I wasn't sure, at first, that it was going to work out. As Masters's eventual research partner, Virginia Johnson, Lizzy Caplan was as great as always -- earthy, curious, and not falling into the trap some actors do of being overly mannered just because they're pretending to be someone from sixty years ago; someone in Virginia's place and situation wouldn't talk like Katharine Hepburn, and Caplan, fortunately, doesn't. But the rest was not so promising. Sheen's American accent is, if I'm being honest, not so hot. The relationship with Bill and his baby fever-afflicted wife Libby (Caitlin FitzGerald) was hard to root for from the very start, in large part because she seemed like a simp and called him "Daddy." And all the business about old-timey people learning about exotic sex acts like cunnilingus made me worry that said acts were just set-ups for easy jokes to make present-day audiences feel smug about knowing so much more than the dumb, sheltered characters -- you know, like the Edsel gag in Peggy Sue Got Married, but sexier.

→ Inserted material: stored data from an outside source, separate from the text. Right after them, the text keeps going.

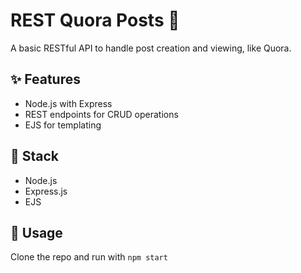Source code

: # REST Quora Posts 📄

A basic RESTful API to handle post creation and viewing, like Quora.

## ✨ Features
- Node.js with Express
- REST endpoints for CRUD operations
- EJS for templating

## 🔧 Stack
- Node.js
- Express.js
- EJS

## 🚀 Usage
Clone the repo and run with `npm start`
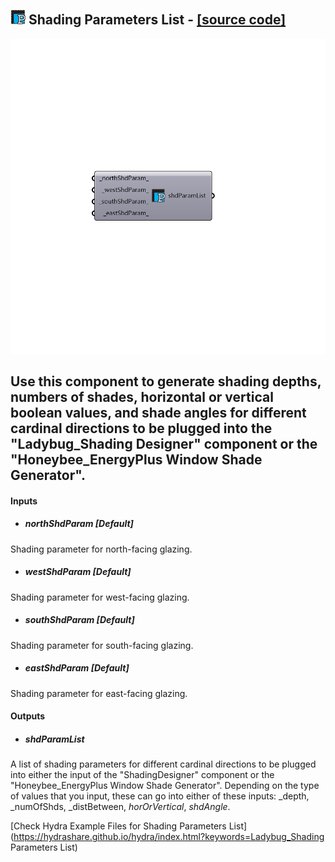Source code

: ## ![](../../images/icons/Shading_Parameters_List.png) Shading Parameters List - [[source code]](https://github.com/ladybug-tools/ladybug-legacy/tree/master/src/Ladybug_Shading%20Parameters%20List.py)

![](../../images/components/Shading_Parameters_List.png)

Use this component to generate shading depths, numbers of shades, horizontal or vertical boolean values, and shade angles for different cardinal directions to be plugged into the "Ladybug_Shading Designer" component or the "Honeybee_EnergyPlus Window Shade Generator".
 -
 

#### Inputs
* ##### northShdParam [Default]
Shading parameter for north-facing glazing.
* ##### westShdParam [Default]
Shading parameter for west-facing glazing.
* ##### southShdParam [Default]
Shading parameter for south-facing glazing.
* ##### eastShdParam [Default]
Shading parameter for east-facing glazing.

#### Outputs
* ##### shdParamList
A list of shading parameters for different cardinal directions to be plugged into either the input of the "ShadingDesigner" component or the "Honeybee_EnergyPlus Window Shade Generator".  Depending on the type of values that you input, these can go into either of these inputs: _depth, _numOfShds, _distBetween, _horOrVertical_, _shdAngle_.


[Check Hydra Example Files for Shading Parameters List](https://hydrashare.github.io/hydra/index.html?keywords=Ladybug_Shading Parameters List)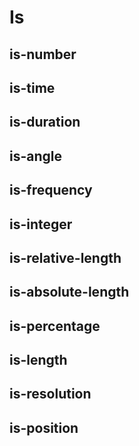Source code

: # Is

## is-number

## is-time

## is-duration

## is-angle

## is-frequency

## is-integer

## is-relative-length

## is-absolute-length

## is-percentage

## is-length

## is-resolution

## is-position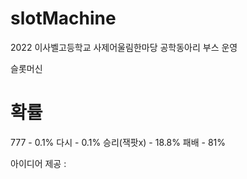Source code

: # slotMachine

2022 이사벨고등학교 사제어울림한마당 공학동아리 부스 운영

슬롯머신

# 확률
777 - 0.1%
다시 - 0.1%
승리(잭팟x) - 18.8%
패배 - 81%

아이디어 제공 :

But the latest episodes have deepened all the characters in such fascinating, unexpected ways! Libby's long-hoped-for pregnancy, and a resulting visit from Bill's mother, Estabrooks (Ann Dowd), gave us insight into why Bill has seemed so reluctant about fatherhood (beyond the whole low sperm count thing): his late father physically and emotionally abused him. Moreover, Bill's enduring feelings of resentment toward his mother for seeming to ignore the abuse -- and for the fact that she's obviously made a choice to have a more joyful life since her husband's death -- gives context for the way he seems so ready to turn on Virginia at the slightest infraction, and his jealousy over her free-spirited open-mindedness: he's always expecting a woman to let him down, and probably married Libby in part for her obvious devotion to him.
Bill's accidental detour into researching gay sex also brought us to the revelation that Bill's mentor, GW provost Barton Scully (Beau Bridges) is a closeted gay man who has regularly sought the services of one of the two prostitutes who get it on with each other in front of Bill for the sake of science. The immediate effect for Bill of learning this information is to use it against Scully to induce him to let Bill carry on his sex study under university auspices. But more recently, it's coloured the way we view Scully at, for instance, his anniversary party last week, when we first meet his wife, Margaret (Allison Janney), and which gives her side of their courtship story a tragic irony.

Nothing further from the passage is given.